Background: The nucleotide-binding protein Fhit, among the earliest and most frequently inactivated proteins in lung cancer, suppresses tumor formation by inducing apoptosis. In invertebrates, Fhit is encoded as a fusion protein with Nit, a member of the nitrilase superfamily. In mice, the Nit1 and Fhit genes have nearly identical expression profiles. According to the Rosetta Stone hypothesis, if the separate Nit and Fhit genes could be shown to occur in the same subset of genomes (that is, to share a phylogenetic profile), then the existence of a fusion protein in invertebrates and the coordinated expression of separate mRNAs in mouse suggest that Nit and Fhit function in the same pathway and that the structure of invertebrate NitFhit may reflect the nature of Nit-Fhit interactions.
Results: To satisfy the phylogenetic profile criterion for functional significance of protein fusion events, we cloned additional Nit homologs from organisms with Fhit homologs. We used fluorescent nucleotide analogs of ApppA to follow the purification and to characterize the nucleotide specificity of NitFhit from Caenorhabditis elegans, crystallized the 200 kDa tetrameric complex, and solved the structure of NitFhit from a single mercury derivative phased by two-wavelength anomalous diffraction.

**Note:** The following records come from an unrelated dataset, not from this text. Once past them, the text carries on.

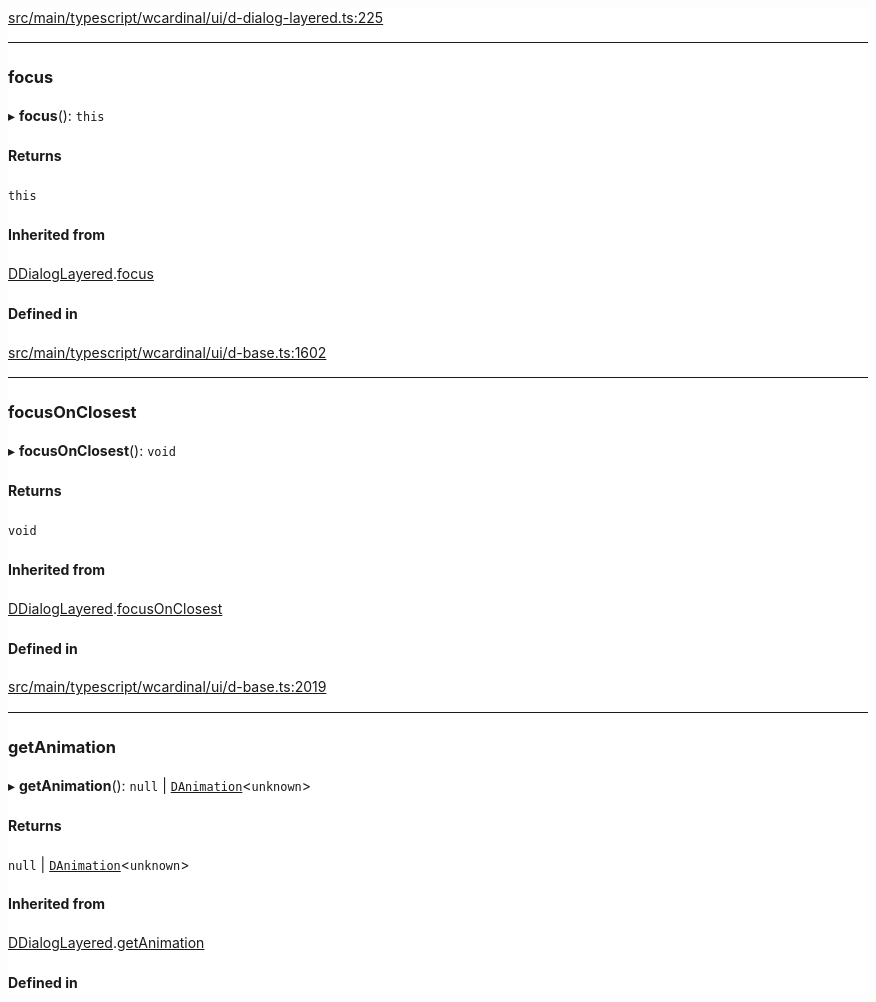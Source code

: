 [src/main/typescript/wcardinal/ui/d-dialog-layered.ts:225](https://github.com/winter-cardinal/winter-cardinal-ui/blob/v0.457.0/src/main/typescript/wcardinal/ui/d-dialog-layered.ts#L225)

___

### focus

▸ **focus**(): `this`

#### Returns

`this`

#### Inherited from

[DDialogLayered](DDialogLayered.md).[focus](DDialogLayered.md#focus)

#### Defined in

[src/main/typescript/wcardinal/ui/d-base.ts:1602](https://github.com/winter-cardinal/winter-cardinal-ui/blob/v0.457.0/src/main/typescript/wcardinal/ui/d-base.ts#L1602)

___

### focusOnClosest

▸ **focusOnClosest**(): `void`

#### Returns

`void`

#### Inherited from

[DDialogLayered](DDialogLayered.md).[focusOnClosest](DDialogLayered.md#focusonclosest)

#### Defined in

[src/main/typescript/wcardinal/ui/d-base.ts:2019](https://github.com/winter-cardinal/winter-cardinal-ui/blob/v0.457.0/src/main/typescript/wcardinal/ui/d-base.ts#L2019)

___

### getAnimation

▸ **getAnimation**(): ``null`` \| [`DAnimation`](../interfaces/DAnimation.md)\<`unknown`\>

#### Returns

``null`` \| [`DAnimation`](../interfaces/DAnimation.md)\<`unknown`\>

#### Inherited from

[DDialogLayered](DDialogLayered.md).[getAnimation](DDialogLayered.md#getanimation)

#### Defined in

Conclusions: Nit monomers possess a new alpha-beta-beta-alpha sandwich fold with a presumptive Cys-Glu-Lys catalytic triad. Nit assembles into a tetrameric, 52-stranded beta box that binds Fhit dimers at opposite poles and displays Nit active sites around the middle of the complex. The most carboxy-terminal beta strand of each Nit monomer exits the core of the Nit tetramer and interacts with Fhit. Residence in the NitFhit complex does not alter the nucleotide specificity of Fhit dimers, which are oriented with ApppA-binding surfaces away from Nit.